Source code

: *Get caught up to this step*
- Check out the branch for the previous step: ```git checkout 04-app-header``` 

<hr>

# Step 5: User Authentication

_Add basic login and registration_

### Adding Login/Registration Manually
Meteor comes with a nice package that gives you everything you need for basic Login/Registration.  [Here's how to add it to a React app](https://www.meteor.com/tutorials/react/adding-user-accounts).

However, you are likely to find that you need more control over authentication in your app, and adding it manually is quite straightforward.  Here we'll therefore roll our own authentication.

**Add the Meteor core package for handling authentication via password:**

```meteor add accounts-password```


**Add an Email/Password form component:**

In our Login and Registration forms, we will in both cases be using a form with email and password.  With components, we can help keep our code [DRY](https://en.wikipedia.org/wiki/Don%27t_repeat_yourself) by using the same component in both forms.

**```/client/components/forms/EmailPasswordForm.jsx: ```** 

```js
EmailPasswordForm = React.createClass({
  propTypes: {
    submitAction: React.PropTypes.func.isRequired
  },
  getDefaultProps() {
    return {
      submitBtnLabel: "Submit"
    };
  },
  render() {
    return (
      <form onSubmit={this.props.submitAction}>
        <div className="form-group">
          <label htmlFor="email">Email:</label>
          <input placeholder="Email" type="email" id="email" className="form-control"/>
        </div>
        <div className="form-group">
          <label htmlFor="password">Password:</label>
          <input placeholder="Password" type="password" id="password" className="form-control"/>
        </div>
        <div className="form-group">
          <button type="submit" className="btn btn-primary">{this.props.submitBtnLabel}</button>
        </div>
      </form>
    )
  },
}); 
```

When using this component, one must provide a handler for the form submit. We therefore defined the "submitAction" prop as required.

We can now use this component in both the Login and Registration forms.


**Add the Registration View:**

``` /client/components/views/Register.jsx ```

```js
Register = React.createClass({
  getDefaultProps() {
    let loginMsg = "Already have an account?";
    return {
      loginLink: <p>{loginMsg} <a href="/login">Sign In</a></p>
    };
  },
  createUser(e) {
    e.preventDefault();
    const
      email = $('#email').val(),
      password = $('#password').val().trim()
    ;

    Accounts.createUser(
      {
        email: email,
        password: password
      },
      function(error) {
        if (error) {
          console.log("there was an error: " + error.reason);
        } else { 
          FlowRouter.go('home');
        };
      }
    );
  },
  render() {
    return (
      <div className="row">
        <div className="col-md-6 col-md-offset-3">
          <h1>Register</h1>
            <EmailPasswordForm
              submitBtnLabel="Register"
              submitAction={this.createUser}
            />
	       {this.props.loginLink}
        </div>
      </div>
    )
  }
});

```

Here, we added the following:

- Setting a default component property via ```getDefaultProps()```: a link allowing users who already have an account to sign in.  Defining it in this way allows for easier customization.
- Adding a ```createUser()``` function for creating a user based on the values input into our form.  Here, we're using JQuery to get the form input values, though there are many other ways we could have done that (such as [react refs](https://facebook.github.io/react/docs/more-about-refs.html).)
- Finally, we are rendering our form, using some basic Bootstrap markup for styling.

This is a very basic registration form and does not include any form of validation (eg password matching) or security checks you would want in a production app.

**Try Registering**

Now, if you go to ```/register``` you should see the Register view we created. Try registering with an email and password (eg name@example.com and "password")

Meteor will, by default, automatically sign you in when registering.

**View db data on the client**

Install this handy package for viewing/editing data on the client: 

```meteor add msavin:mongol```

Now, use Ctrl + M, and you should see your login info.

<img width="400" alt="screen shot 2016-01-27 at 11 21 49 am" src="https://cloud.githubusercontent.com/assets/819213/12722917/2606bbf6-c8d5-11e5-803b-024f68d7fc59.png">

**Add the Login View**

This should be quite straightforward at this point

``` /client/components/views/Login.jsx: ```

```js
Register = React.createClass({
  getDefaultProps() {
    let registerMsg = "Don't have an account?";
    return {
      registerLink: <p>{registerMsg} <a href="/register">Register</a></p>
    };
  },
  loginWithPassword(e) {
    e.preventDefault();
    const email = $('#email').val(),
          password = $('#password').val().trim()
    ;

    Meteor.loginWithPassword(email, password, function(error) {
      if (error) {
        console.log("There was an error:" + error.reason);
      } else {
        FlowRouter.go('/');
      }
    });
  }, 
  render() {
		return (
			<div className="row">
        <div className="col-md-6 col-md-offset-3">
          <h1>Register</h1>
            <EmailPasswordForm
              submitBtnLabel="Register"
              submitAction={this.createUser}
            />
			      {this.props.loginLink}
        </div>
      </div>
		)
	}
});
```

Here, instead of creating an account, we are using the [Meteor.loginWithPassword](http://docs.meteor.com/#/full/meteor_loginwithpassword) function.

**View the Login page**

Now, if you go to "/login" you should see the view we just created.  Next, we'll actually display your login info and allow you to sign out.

** About this task **
Could you please print the entire listing exactly?

** Output **
Source code

: *Get caught up to this step*
- Check out the branch for the previous step: ```git checkout 04-app-header``` 

<hr>

# Step 5: User Authentication

_Add basic login and registration_

### Adding Login/Registration Manually
Meteor comes with a nice package that gives you everything you need for basic Login/Registration.  [Here's how to add it to a React app](https://www.meteor.com/tutorials/react/adding-user-accounts).

However, you are likely to find that you need more control over authentication in your app, and adding it manually is quite straightforward.  Here we'll therefore roll our own authentication.

**Add the Meteor core package for handling authentication via password:**

```meteor add accounts-password```


**Add an Email/Password form component:**

In our Login and Registration forms, we will in both cases be using a form with email and password.  With components, we can help keep our code [DRY](https://en.wikipedia.org/wiki/Don%27t_repeat_yourself) by using the same component in both forms.

**```/client/components/forms/EmailPasswordForm.jsx: ```** 

```js
EmailPasswordForm = React.createClass({
  propTypes: {
    submitAction: React.PropTypes.func.isRequired
  },
  getDefaultProps() {
    return {
      submitBtnLabel: "Submit"
    };
  },
  render() {
    return (
      <form onSubmit={this.props.submitAction}>
        <div className="form-group">
          <label htmlFor="email">Email:</label>
          <input placeholder="Email" type="email" id="email" className="form-control"/>
        </div>
        <div className="form-group">
          <label htmlFor="password">Password:</label>
          <input placeholder="Password" type="password" id="password" className="form-control"/>
        </div>
        <div className="form-group">
          <button type="submit" className="btn btn-primary">{this.props.submitBtnLabel}</button>
        </div>
      </form>
    )
  },
}); 
```

When using this component, one must provide a handler for the form submit. We therefore defined the "submitAction" prop as required.

We can now use this component in both the Login and Registration forms.


**Add the Registration View:**

``` /client/components/views/Register.jsx ```

```js
Register = React.createClass({
  getDefaultProps() {
    let loginMsg = "Already have an account?";
    return {
      loginLink: <p>{loginMsg} <a href="/login">Sign In</a></p>
    };
  },
  createUser(e) {
    e.preventDefault();
    const
      email = $('#email').val(),
      password = $('#password').val().trim()
    ;

    Accounts.createUser(
      {
        email: email,
        password: password
      },
      function(error) {
        if (error) {
          console.log("there was an error: " + error.reason);
        } else { 
          FlowRouter.go('home');
        };
      }
    );
  },
  render() {
    return (
      <div className="row">
        <div className="col-md-6 col-md-offset-3">
          <h1>Register</h1>
            <EmailPasswordForm
              submitBtnLabel="Register"
              submitAction={this.createUser}
            />
	       {this.props.loginLink}
        </div>
      </div>
    )
  }
});

```

Here, we added the following:

- Setting a default component property via ```getDefaultProps()```: a link allowing users who already have an account to sign in.  Defining it in this way allows for easier customization.
- Adding a ```createUser()``` function for creating a user based on the values input into our form.  Here, we're using JQuery to get the form input values, though there are many other ways we could have done that (such as [react refs](https://facebook.github.io/react/docs/more-about-refs.html).)
- Finally, we are rendering our form, using some basic Bootstrap markup for styling.

This is a very basic registration form and does not include any form of validation (eg password matching) or security checks you would want in a production app.

**Try Registering**

Now, if you go to ```/register``` you should see the Register view we created. Try registering with an email and password (eg name@example.com and "password")

Meteor will, by default, automatically sign you in when registering.

**View db data on the client**

Install this handy package for viewing/editing data on the client: 

```meteor add msavin:mongol```

Now, use Ctrl + M, and you should see your login info.

<img width="400" alt="screen shot 2016-01-27 at 11 21 49 am" src="https://cloud.githubusercontent.com/assets/819213/12722917/2606bbf6-c8d5-11e5-803b-024f68d7fc59.png">

**Add the Login View**

This should be quite straightforward at this point

``` /client/components/views/Login.jsx: ```

```js
Register = React.createClass({
  getDefaultProps() {
    let registerMsg = "Don't have an account?";
    return {
      registerLink: <p>{registerMsg} <a href="/register">Register</a></p>
    };
  },
  loginWithPassword(e) {
    e.preventDefault();
    const email = $('#email').val(),
          password = $('#password').val().trim()
    ;

    Meteor.loginWithPassword(email, password, function(error) {
      if (error) {
        console.log("There was an error:" + error.reason);
      } else {
        FlowRouter.go('/');
      }
    });
  }, 
  render() {
		return (
			<div className="row">
        <div className="col-md-6 col-md-offset-3">
          <h1>Register</h1>
            <EmailPasswordForm
              submitBtnLabel="Register"
              submitAction={this.createUser}
            />
			      {this.props.loginLink}
        </div>
      </div>
		)
	}
});
```

Here, instead of creating an account, we are using the [Meteor.loginWithPassword](http://docs.meteor.com/#/full/meteor_loginwithpassword) function.

**View the Login page**

Now, if you go to "/login" you should see the view we just created.  Next, we'll actually display your login info and allow you to sign out.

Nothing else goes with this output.